◆ WORK ORDER: Below are records. Count every line containing the word "progress" and give the number alone.

▶

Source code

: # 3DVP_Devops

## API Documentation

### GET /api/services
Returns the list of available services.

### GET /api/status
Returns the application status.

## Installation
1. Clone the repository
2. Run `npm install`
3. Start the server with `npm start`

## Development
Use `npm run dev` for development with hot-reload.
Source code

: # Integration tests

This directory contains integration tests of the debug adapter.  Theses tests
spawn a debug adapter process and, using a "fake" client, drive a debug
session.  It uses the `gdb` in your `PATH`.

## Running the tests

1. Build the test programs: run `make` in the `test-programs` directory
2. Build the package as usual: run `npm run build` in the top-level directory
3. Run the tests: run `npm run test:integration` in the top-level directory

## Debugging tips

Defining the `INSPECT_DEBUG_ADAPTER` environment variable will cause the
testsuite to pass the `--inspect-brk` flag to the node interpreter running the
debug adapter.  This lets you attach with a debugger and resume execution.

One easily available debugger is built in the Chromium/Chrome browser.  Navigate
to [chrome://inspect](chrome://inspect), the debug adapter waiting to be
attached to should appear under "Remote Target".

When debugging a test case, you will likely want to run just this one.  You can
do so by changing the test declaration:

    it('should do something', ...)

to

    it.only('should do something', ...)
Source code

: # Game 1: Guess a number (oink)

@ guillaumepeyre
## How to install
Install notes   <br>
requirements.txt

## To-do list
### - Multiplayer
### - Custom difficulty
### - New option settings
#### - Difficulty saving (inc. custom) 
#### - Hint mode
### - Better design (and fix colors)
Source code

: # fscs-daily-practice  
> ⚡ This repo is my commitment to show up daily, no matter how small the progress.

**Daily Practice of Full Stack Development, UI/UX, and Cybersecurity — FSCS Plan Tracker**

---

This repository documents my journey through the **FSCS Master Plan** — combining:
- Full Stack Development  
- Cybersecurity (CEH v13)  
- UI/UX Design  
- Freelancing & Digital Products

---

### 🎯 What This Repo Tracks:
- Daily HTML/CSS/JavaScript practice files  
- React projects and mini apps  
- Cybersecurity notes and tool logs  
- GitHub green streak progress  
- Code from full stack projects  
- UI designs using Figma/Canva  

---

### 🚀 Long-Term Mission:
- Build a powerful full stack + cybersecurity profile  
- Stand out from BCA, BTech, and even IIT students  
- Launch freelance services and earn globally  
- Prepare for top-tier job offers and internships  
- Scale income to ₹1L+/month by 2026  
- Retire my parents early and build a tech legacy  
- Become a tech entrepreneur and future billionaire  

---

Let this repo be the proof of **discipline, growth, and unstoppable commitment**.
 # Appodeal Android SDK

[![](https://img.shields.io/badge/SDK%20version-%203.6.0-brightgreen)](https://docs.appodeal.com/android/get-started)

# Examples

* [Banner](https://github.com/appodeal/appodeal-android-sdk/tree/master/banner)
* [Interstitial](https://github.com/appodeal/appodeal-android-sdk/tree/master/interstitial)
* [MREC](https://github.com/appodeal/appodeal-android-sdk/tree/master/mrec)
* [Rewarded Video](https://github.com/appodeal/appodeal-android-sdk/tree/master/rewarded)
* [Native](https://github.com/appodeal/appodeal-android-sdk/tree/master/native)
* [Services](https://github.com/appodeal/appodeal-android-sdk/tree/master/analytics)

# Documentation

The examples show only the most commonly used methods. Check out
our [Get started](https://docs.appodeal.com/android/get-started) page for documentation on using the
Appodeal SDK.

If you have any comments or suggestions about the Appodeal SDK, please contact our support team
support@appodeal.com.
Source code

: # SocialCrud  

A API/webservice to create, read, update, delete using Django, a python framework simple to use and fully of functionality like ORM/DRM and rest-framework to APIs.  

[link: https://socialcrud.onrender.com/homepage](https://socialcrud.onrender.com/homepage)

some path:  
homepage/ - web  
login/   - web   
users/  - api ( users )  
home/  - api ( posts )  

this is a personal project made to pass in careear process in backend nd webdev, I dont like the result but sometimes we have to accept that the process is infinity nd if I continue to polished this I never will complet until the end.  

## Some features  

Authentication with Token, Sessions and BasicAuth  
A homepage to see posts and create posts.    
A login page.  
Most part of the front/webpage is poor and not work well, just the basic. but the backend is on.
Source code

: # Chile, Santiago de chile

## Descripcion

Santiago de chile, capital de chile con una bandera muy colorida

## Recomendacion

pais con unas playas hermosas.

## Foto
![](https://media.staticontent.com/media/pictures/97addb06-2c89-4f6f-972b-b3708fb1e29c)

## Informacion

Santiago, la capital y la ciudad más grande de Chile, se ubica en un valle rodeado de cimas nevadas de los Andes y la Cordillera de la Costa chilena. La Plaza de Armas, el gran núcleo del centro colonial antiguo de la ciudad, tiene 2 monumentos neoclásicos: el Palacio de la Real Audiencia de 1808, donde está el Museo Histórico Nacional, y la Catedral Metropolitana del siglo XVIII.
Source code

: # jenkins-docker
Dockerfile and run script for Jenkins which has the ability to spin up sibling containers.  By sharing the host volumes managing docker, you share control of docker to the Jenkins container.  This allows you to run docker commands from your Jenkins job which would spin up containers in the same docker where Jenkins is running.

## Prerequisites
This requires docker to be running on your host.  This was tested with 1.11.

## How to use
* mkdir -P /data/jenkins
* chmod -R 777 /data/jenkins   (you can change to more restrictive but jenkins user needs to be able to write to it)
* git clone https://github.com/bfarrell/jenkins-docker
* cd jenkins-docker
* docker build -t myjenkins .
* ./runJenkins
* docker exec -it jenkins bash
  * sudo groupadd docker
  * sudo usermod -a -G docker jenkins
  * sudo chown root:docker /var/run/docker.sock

◀

◆ RESPONSE TO THIS EXERCISE: 2